Sometimes you need to assure yourself that scripts or code you are about to run are the same as you’ve created them. One of the ways to achieve it is to put a flash drive with them into a safe. Another – get them signed. The second option seems to be a more convenient mean, but it requires a code-signing certificate. Buying one is quite an expense: I have failed to find any cheaper then $99 per two years. Well, it is not actually a huge sum of money, but will you care to pay if the only target is to be sure that it is your code?

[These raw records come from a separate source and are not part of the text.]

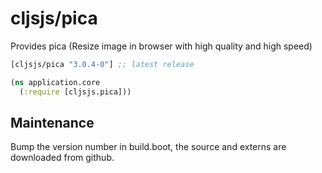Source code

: # cljsjs/pica

Provides pica (Resize image in browser with high quality and high speed)

[](dependency)
```clojure
[cljsjs/pica "3.0.4-0"] ;; latest release
```
[](/dependency)

```clojure
(ns application.core
  (:require [cljsjs.pica]))
```

[flibs]: https://clojurescript.org/reference/packaging-foreign-deps

## Maintenance

Bump the version number in build.boot,
the source and externs are downloaded from github.
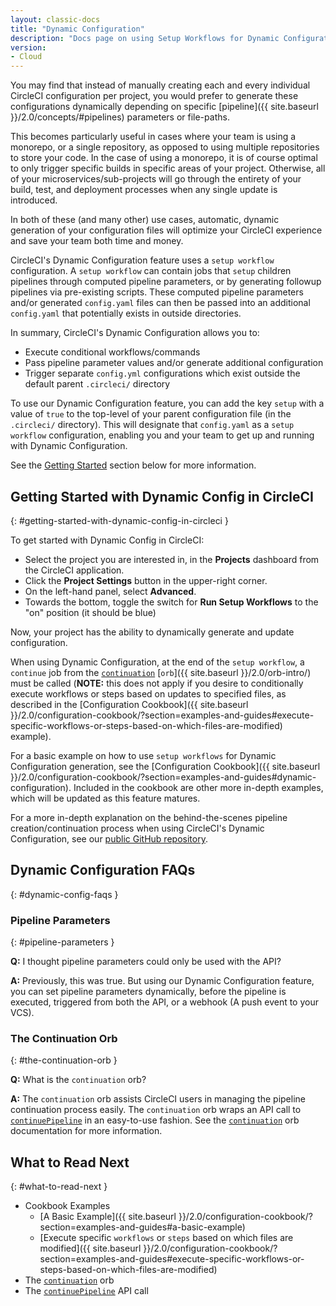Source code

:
 ```yaml
---
layout: classic-docs
title: "Dynamic Configuration"
description: "Docs page on using Setup Workflows for Dynamic Configuration"
version:
- Cloud
---
```


You may find that instead of manually creating each and every individual CircleCI configuration per project,
you would prefer to generate these configurations dynamically depending on specific [pipeline]({{ site.baseurl }}/2.0/concepts/#pipelines) 
parameters or file-paths.

This becomes particularly useful in cases where your team is using a monorepo, or a single repository, as opposed to
using multiple repositories to store your code. In the case of using a monorepo, it is of course optimal to only trigger 
specific builds in specific areas of your project. Otherwise, all of your microservices/sub-projects will go through 
the entirety of your build, test, and deployment processes when any single update is introduced. 

In both of these (and many other) use cases, automatic, dynamic generation of your configuration files will optimize your
CircleCI experience and save your team both time and money.

CircleCI's Dynamic Configuration feature uses a `setup workflow` configuration. A `setup workflow` can contain jobs that
`setup` children pipelines through computed pipeline parameters, or by generating followup pipelines via pre-existing scripts.
These computed pipeline parameters and/or generated `config.yaml` files can then be passed into an additional `config.yaml`
that potentially exists in outside directories.

In summary, CircleCI's Dynamic Configuration allows you to:

- Execute conditional workflows/commands
- Pass pipeline parameter values and/or generate additional configuration
- Trigger separate `config.yml` configurations which exist outside the default parent `.circleci/` directory

To use our Dynamic Configuration feature, you can add the key `setup` with a value of `true` to the top-level of your 
parent configuration file (in the `.circleci/` directory). This will designate that `config.yaml` as a `setup workflow` 
configuration, enabling you and your team to get up and running with Dynamic Configuration.

See the [Getting Started](#getting-started-with-dynamic-config-in-circleci) section below for more 
information.

## Getting Started with Dynamic Config in CircleCI
{: #getting-started-with-dynamic-config-in-circleci }

To get started with Dynamic Config in CircleCI: 

- Select the project you are interested in, in the **Projects** dashboard from the CircleCI application.
- Click the **Project Settings** button in the upper-right corner.
- On the left-hand panel, select **Advanced**.
- Towards the bottom, toggle the switch for **Run Setup Workflows** to the "on" position (it should be blue)

<!-- INCLUDE A SCREENSHOT AFTER GA -->

Now, your project has the ability to dynamically generate and update configuration.

When using Dynamic Configuration, at the end of the `setup workflow`, a `continue` job from the [`continuation`](https://circleci.com/developer/orbs/orb/circleci/continuation) 
[`orb`]({{ site.baseurl }}/2.0/orb-intro/) must be called (**NOTE:** this does not apply if you desire to conditionally execute
workflows or steps based on updates to specified files, as described in the [Configuration Cookbook]({{ site.baseurl }}/2.0/configuration-cookbook/?section=examples-and-guides#execute-specific-workflows-or-steps-based-on-which-files-are-modified) example).

For a basic example on how to use `setup workflows` for Dynamic Configuration generation, see the [Configuration Cookbook]({{ site.baseurl }}/2.0/configuration-cookbook/?section=examples-and-guides#dynamic-configuration).
Included in the cookbook are other more in-depth examples, which will be updated as this feature matures.

For a more in-depth explanation on the behind-the-scenes pipeline creation/continuation process when using CircleCI's Dynamic Configuration,
see our [public GitHub repository](https://github.com/CircleCI-Public/api-preview-docs/blob/master/docs/setup-workflows.md#concepts).

## Dynamic Configuration FAQs
{: #dynamic-config-faqs }

### Pipeline Parameters
{: #pipeline-parameters }

**Q:** I thought pipeline parameters could only be used with the API?

**A:** Previously, this was true. But using our Dynamic Configuration feature, you can set pipeline parameters dynamically, 
before the pipeline is executed, triggered from both the API, or a webhook (A push event to your VCS).

### The Continuation Orb
{: #the-continuation-orb }

**Q:** What is the `continuation` orb?

**A:** The `continuation` orb assists CircleCI users in managing the pipeline continuation process easily. The
`continuation` orb wraps an API call to [`continuePipeline`](https://circleci.com/docs/api/v2/#operation/continuePipeline)
in an easy-to-use fashion. See the [`continuation`](https://circleci.com/developer/orbs/orb/circleci/continuation) orb
documentation for more information.

## What to Read Next
{: #what-to-read-next }
- Cookbook Examples
  - [A Basic Example]({{ site.baseurl }}/2.0/configuration-cookbook/?section=examples-and-guides#a-basic-example)
  - [Execute specific `workflows` or `steps` based on which files are modified]({{ site.baseurl }}/2.0/configuration-cookbook/?section=examples-and-guides#execute-specific-workflows-or-steps-based-on-which-files-are-modified)
- The [`continuation`](https://circleci.com/developer/orbs/orb/circleci/continuation) orb
- The [`continuePipeline`](https://circleci.com/docs/api/v2/#operation/continuePipeline) API call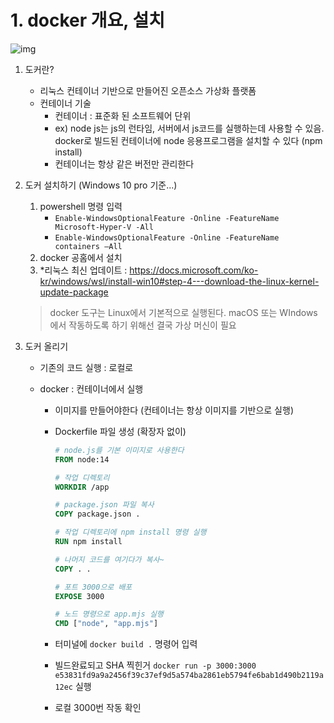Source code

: # 1. docker 개요, 설치
![img](https://krauser085.github.io/assets/img/docker.png)


1. 도커란?

   - 리눅스 컨테이너 기반으로 만들어진 오픈소스 가상화 플랫폼
   - 컨테이너 기술
     - 컨테이너 : 표준화 된 소프트웨어 단위 
     - ex) node js는 js의 런타임, 서버에서 js코드를 실행하는데 사용할 수 있음. docker로 빌드된 컨테이너에 node 응용프로그램을 설치할 수 있다 (npm install)
     - 컨테이너는 항상 같은 버전만 관리한다

2. 도커 설치하기 (Windows 10 pro 기준...)

   1. powershell 명령 입력
      - `Enable-WindowsOptionalFeature -Online -FeatureName Microsoft-Hyper-V -All`
      - `Enable-WindowsOptionalFeature -Online -FeatureName containers –All`
   2. docker 공홈에서 설치
   3. *리눅스 최신 업데이트 : https://docs.microsoft.com/ko-kr/windows/wsl/install-win10#step-4---download-the-linux-kernel-update-package

   > docker 도구는 Linux에서 기본적으로 실행된다.
   > macOS 또는 WIndows에서 작동하도록 하기 위해선 결국 가상 머신이 필요

2. 도커 올리기

   - 기존의 코드 실행 : 로컬로

   - docker : 컨테이너에서 실행

     - 이미지를 만들어야한다 (컨테이너는 항상 이미지를 기반으로 실행)

     - Dockerfile 파일 생성 (확장자 없이)

       ```dockerfile
       # node.js를 기본 이미지로 사용한다
       FROM node:14 
       
       # 작업 디렉토리
       WORKDIR /app
       
       # package.json 파일 복사
       COPY package.json .
       
       # 작업 디렉토리에 npm install 명령 실행
       RUN npm install
       
       # 나머지 코드를 여기다가 복사~
       COPY . .
       
       # 포트 3000으로 배포
       EXPOSE 3000
       
       # 노드 명령으로 app.mjs 실행
       CMD ["node", "app.mjs"]
       ```

     - 터미널에 `docker build .` 명령어 입력

     - 빌드완료되고 SHA 찍힌거 `docker run -p 3000:3000 e53831fd9a9a2456f39c37ef9d5a574ba2861eb5794fe6bab1d490b2119a12ec`  실행

     - 로컬 3000번 작동 확인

Maybe yes, maybe no and in case the answer is “no”: you can create your own certificate for code-signing without paying money and this certificate will be no worse unless you try to prove someone else, that this is your code =,,)
Here I’ve found a couple of brilliant answers, but somehow they involve creation of two certificates: one for your very own CA and the second – code-signing itself. While it is a good choice to create such a structure, some (like me) will prefer just a two-line solution, here you are:
1) Download windows SDK (it is a part of all the solutions, because here we get our makecert utility), install it and go to its installation folder.
2) makecert.exe -cy end -pe -r -n “CN=You Fancy Certificate’s Name” -sky Signature –sv path_tokey.pvk path_tokey.cer
3) pvk2pfx.exe -pvk path_tokey.pvk -spc path_tokey.cer -pfx path_tokey.pfx
4) Import key.pfx into your private certificate store. Or onto your smartcard.
Use it anywhere you need it. Notice, that in bold+italic are the parts you may want to change in your case.
I hope it will work for you as it worked for me.